Total Miles: 3,011
Past Frankfurt, Germany – November 26, 2016
It happened in the heart of Frankfurt, somewhere between staring up at the tall buildings of steel and glass and getting glared at by a white-haired lady on the sidewalk for no reason at all. It’s just steps, one after another, steps between the first bakery I stopped in and the overcrowded grocery store at the south end of the city, steps between taking pictures of strange pink pipes running through a plaza and snapping a selfie with a monument to the Euro, steps from Kinnarodden to Frankfurt that would have brought me to Waterton Lake on the Canadian border at the end of the Continental Divide Trail.
Three thousand miles.
I count the months in my head, end of April at the Mexican border, middle of September touching Canada. It’s taken me an extra twenty days this time. Maybe it was the hard terrain in Norway. Maybe it was the difference between walking into the expanding days of summer instead of the shrinking days of winter. Maybe it’s not fearing that the next snowstorm is hanging over me, ready to slice away the end. Maybe I’m just older and not as strong. Or maybe it’s knowing that this is not the end, that this is Frankfurt, not Waterton Lake, that I have so many more steps to go, that I can’t arrive here thin and worn out, that tomorrow I’ll have to wake up and walk again.
I’ll walk the next day too and the next and the next and at least a hundred after that.

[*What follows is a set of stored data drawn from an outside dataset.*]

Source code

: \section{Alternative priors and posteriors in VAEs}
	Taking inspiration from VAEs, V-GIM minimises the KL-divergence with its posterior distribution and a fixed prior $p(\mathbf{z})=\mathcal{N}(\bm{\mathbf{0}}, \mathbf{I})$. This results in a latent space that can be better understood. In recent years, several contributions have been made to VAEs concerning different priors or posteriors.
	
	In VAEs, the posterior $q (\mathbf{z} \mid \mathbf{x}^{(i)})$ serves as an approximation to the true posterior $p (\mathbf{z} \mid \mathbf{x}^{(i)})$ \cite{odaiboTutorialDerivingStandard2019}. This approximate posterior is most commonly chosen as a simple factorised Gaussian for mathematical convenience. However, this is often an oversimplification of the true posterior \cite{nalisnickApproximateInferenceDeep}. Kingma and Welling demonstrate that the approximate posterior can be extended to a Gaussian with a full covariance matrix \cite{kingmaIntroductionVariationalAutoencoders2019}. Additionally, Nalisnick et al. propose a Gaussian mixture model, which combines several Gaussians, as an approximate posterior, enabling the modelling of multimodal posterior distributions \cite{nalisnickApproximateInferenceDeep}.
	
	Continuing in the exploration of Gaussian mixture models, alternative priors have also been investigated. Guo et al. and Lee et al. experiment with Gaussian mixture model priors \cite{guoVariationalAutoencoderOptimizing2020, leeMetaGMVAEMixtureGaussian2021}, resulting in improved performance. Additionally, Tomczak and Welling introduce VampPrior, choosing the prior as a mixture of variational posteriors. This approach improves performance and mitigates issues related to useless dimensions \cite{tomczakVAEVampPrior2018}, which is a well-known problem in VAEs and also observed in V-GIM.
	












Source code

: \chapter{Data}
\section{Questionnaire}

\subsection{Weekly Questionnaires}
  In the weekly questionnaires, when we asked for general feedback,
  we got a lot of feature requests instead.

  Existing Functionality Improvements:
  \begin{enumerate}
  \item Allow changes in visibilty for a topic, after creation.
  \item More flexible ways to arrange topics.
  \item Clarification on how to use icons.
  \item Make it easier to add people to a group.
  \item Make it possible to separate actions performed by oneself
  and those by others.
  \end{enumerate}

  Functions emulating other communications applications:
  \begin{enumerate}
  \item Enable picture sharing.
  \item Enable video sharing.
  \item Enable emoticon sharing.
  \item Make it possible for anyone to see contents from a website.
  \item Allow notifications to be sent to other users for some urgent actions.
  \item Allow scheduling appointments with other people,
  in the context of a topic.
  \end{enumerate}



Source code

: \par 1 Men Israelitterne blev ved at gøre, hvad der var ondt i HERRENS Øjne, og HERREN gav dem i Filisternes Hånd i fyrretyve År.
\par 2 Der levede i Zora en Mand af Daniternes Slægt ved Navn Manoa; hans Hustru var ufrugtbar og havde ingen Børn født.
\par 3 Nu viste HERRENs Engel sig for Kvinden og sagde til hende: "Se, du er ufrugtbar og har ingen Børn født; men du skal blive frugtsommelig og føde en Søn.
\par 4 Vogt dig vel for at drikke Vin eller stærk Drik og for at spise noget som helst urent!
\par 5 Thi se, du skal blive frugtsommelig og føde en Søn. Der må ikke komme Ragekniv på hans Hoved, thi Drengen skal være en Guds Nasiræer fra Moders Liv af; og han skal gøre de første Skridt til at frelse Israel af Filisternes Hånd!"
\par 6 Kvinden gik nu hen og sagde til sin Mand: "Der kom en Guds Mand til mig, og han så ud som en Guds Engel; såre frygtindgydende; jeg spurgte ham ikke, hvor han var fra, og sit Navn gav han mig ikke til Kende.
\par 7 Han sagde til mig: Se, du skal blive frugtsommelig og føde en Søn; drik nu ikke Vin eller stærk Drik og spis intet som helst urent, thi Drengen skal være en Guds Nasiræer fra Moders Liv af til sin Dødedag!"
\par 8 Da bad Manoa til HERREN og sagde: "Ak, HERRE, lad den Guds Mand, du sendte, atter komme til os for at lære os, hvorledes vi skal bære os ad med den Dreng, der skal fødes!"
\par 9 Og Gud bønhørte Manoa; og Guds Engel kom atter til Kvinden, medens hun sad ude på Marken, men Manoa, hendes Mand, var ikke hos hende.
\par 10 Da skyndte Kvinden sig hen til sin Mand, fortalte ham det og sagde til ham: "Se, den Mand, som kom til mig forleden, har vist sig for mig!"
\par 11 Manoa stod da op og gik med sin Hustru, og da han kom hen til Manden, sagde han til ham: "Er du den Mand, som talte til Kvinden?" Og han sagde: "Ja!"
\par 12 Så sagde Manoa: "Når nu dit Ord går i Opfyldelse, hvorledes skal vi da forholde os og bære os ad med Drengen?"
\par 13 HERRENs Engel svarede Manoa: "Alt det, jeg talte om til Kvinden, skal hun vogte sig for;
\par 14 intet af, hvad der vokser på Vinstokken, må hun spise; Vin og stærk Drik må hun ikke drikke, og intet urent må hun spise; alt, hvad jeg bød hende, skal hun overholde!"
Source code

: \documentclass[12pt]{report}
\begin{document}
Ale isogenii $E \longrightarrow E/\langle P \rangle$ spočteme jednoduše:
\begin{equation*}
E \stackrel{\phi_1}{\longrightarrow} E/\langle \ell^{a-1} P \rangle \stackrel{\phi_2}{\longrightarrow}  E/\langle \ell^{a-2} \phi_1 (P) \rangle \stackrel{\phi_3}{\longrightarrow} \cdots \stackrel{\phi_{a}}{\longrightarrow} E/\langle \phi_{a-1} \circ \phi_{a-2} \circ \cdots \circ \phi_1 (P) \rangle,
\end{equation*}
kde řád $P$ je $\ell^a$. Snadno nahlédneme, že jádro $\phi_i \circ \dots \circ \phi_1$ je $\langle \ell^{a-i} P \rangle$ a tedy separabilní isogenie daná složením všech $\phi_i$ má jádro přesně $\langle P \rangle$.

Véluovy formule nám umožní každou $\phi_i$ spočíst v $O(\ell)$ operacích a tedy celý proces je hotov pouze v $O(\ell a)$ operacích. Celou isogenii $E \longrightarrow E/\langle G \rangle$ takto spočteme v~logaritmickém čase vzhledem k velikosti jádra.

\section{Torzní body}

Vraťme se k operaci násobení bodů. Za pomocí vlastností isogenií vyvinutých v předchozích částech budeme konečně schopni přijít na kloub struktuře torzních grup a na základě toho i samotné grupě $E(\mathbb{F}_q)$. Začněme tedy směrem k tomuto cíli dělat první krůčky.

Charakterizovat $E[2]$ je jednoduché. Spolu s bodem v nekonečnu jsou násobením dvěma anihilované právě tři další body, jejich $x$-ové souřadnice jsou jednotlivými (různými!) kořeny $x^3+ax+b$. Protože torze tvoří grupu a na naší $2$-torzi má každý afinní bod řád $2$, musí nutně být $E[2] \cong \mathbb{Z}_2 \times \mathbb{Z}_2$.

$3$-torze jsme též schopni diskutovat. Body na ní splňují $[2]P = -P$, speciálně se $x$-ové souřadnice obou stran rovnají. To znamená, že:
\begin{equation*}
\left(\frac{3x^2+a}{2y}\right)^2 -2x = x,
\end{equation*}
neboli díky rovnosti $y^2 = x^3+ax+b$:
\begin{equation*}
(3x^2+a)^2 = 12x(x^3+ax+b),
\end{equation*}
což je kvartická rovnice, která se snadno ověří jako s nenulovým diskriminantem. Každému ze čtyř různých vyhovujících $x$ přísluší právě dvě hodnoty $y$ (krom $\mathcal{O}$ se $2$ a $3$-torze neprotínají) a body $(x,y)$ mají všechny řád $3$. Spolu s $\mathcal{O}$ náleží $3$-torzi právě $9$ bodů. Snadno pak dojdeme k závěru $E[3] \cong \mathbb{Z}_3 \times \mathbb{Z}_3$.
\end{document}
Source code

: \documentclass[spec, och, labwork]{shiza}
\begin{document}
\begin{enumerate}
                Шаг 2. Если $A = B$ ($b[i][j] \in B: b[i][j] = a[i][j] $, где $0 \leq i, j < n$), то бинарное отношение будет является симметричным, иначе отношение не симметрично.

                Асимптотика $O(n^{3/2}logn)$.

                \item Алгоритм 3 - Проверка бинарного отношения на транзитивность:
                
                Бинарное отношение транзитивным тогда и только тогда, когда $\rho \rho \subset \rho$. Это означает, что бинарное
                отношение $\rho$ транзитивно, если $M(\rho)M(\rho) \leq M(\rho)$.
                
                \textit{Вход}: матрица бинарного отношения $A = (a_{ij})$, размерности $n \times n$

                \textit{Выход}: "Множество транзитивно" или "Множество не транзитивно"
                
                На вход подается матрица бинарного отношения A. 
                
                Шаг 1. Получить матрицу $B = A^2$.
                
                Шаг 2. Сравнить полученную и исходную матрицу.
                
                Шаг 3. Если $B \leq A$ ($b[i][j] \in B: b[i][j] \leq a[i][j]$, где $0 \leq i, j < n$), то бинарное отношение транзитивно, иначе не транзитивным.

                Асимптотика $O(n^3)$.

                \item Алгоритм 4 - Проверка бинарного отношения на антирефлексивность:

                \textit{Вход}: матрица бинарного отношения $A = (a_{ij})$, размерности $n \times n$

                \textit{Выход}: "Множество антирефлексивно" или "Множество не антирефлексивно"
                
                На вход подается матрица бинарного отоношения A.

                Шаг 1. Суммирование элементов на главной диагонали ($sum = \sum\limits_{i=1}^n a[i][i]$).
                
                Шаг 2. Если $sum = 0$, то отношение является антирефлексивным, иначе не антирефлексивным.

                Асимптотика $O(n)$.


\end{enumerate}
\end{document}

Maybe that cost me the extra twenty days. But today it doesn’t matter, today I just took another step, and another, and kept walking until Frankfurt faded away behind me, the light disappeared, and I closed my eyes to rest for tomorrow.
I drifted off thinking of Waterton, of sitting alone by that monument at the border, of the sunshine and blue skies overhead, of reading back through my journal, reading back through the three-thousand miles between Mexico and Canada.
“Now you’ve gone farther than that,” I told myself. “Farther than you’ve ever gone before.”